- _Extracted material_:
-------------------------

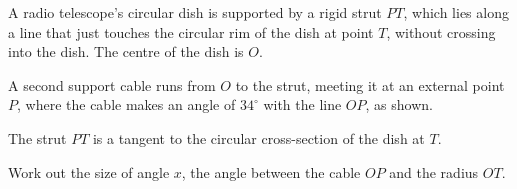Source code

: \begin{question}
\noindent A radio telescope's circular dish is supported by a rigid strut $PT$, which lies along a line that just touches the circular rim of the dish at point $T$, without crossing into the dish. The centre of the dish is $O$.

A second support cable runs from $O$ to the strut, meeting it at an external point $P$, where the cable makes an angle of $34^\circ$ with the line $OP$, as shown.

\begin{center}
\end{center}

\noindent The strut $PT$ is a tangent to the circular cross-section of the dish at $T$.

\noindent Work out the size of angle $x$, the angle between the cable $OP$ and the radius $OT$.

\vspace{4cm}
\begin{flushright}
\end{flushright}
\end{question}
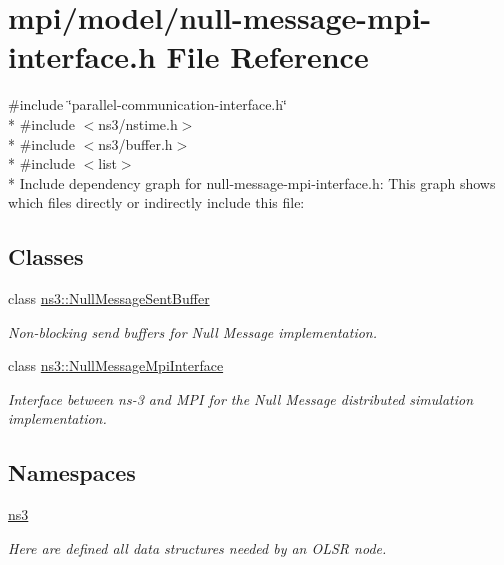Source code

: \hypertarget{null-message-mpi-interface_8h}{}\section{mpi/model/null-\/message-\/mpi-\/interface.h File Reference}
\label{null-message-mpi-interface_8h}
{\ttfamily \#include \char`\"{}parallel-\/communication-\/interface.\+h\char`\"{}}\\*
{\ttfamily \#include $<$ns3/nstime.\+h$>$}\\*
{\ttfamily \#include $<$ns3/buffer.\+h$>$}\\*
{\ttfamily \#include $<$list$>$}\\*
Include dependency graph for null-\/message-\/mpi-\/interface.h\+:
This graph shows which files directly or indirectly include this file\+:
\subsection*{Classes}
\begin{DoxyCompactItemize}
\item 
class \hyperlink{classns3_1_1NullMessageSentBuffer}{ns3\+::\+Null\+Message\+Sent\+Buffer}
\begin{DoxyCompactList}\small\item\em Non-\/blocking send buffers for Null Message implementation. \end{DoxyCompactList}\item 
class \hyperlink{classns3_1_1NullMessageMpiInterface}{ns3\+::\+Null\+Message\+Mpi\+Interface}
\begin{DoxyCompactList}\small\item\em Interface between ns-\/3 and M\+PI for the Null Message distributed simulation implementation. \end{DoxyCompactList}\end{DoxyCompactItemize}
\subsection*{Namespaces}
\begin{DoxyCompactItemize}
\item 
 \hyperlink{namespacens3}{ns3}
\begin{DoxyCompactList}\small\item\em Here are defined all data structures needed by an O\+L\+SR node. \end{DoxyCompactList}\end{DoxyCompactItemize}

-------------------------

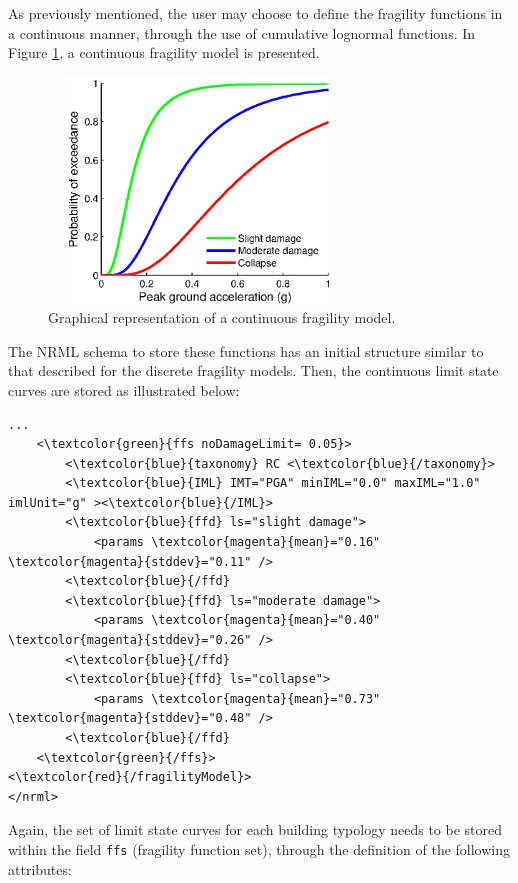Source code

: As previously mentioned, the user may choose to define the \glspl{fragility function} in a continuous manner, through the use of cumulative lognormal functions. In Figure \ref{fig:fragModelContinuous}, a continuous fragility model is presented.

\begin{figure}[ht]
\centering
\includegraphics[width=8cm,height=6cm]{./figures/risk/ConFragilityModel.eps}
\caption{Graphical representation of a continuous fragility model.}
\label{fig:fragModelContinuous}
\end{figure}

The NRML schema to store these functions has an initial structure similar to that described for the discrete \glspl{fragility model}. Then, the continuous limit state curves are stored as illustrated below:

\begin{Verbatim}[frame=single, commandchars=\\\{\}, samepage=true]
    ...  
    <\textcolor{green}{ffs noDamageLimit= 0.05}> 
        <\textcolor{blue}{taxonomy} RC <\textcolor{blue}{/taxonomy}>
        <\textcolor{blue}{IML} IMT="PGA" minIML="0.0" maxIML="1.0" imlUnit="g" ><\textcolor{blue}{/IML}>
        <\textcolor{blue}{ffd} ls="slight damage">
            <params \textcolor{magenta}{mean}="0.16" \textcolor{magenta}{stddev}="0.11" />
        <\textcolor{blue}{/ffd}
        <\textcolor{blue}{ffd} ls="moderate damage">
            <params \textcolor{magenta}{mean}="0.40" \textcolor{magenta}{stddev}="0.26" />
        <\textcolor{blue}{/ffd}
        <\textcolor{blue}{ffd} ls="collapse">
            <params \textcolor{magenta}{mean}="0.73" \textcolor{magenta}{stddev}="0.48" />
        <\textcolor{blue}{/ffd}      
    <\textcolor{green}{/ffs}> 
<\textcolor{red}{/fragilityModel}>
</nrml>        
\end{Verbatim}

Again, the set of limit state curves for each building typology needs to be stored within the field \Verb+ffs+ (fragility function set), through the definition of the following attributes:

-------------------------

- _Try it_: Whenever a line of the material above contains the string "params", copy that line out.

- _Answer_:
            <params \textcolor{magenta}{mean}="0.16" \textcolor{magenta}{stddev}="0.11" />
            <params \textcolor{magenta}{mean}="0.40" \textcolor{magenta}{stddev}="0.26" />
            <params \textcolor{magenta}{mean}="0.73" \textcolor{magenta}{stddev}="0.48" />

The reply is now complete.